= Beginning of Section =

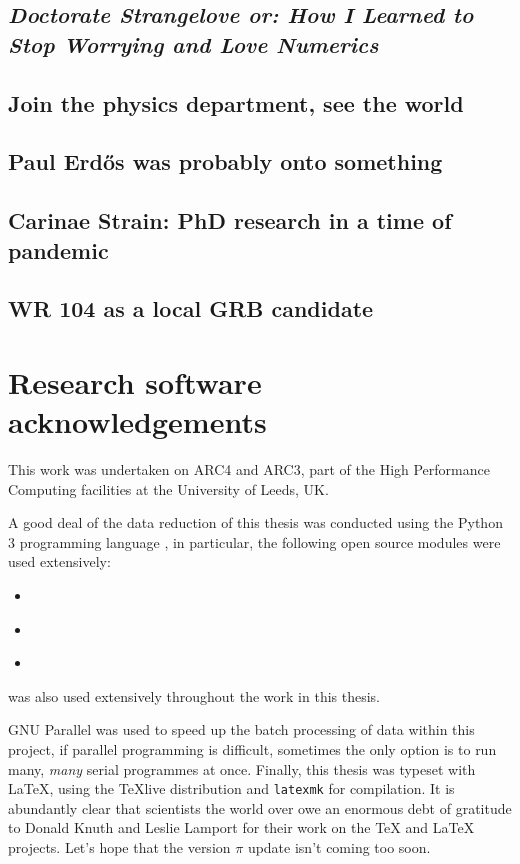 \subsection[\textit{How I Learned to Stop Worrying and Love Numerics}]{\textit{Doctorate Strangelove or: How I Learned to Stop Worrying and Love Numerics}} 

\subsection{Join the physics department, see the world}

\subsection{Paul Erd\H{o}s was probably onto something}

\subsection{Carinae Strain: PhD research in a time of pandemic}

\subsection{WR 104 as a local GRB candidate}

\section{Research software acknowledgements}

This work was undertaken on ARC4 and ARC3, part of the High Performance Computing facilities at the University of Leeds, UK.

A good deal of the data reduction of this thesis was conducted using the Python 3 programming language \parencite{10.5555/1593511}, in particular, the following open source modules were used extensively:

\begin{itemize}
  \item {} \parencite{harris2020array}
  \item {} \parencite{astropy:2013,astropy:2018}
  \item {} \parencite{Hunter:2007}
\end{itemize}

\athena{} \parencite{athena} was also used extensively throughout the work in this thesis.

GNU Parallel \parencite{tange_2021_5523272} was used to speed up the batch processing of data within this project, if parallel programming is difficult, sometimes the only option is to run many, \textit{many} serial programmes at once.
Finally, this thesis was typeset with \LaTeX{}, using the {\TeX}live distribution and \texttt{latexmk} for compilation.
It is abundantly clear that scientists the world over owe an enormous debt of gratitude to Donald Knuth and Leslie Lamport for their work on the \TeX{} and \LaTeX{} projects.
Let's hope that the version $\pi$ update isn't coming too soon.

= End of Section =

**Problem description:**
With the pictures excluded, the records are to be reproduced exactly.

**Response to the task:**
 \subsection[\textit{How I Learned to Stop Worrying and Love Numerics}]{\textit{Doctorate Strangelove or: How I Learned to Stop Worrying and Love Numerics}} 

\subsection{Join the physics department, see the world}

\subsection{Paul Erd\H{o}s was probably onto something}

\subsection{Carinae Strain: PhD research in a time of pandemic}

\subsection{WR 104 as a local GRB candidate}

\section{Research software acknowledgements}

This work was undertaken on ARC4 and ARC3, part of the High Performance Computing facilities at the University of Leeds, UK.

A good deal of the data reduction of this thesis was conducted using the Python 3 programming language \parencite{10.5555/1593511}, in particular, the following open source modules were used extensively:

\begin{itemize}
  \item {} \parencite{harris2020array}
  \item {} \parencite{astropy:2013,astropy:2018}
  \item {} \parencite{Hunter:2007}
\end{itemize}

\athena{} \parencite{athena} was also used extensively throughout the work in this thesis.

GNU Parallel \parencite{tange_2021_5523272} was used to speed up the batch processing of data within this project, if parallel programming is difficult, sometimes the only option is to run many, \textit{many} serial programmes at once.
Finally, this thesis was typeset with \LaTeX{}, using the {\TeX}live distribution and \texttt{latexmk} for compilation.
It is abundantly clear that scientists the world over owe an enormous debt of gratitude to Donald Knuth and Leslie Lamport for their work on the \TeX{} and \LaTeX{} projects.
Let's hope that the version $\pi$ update isn't coming too soon.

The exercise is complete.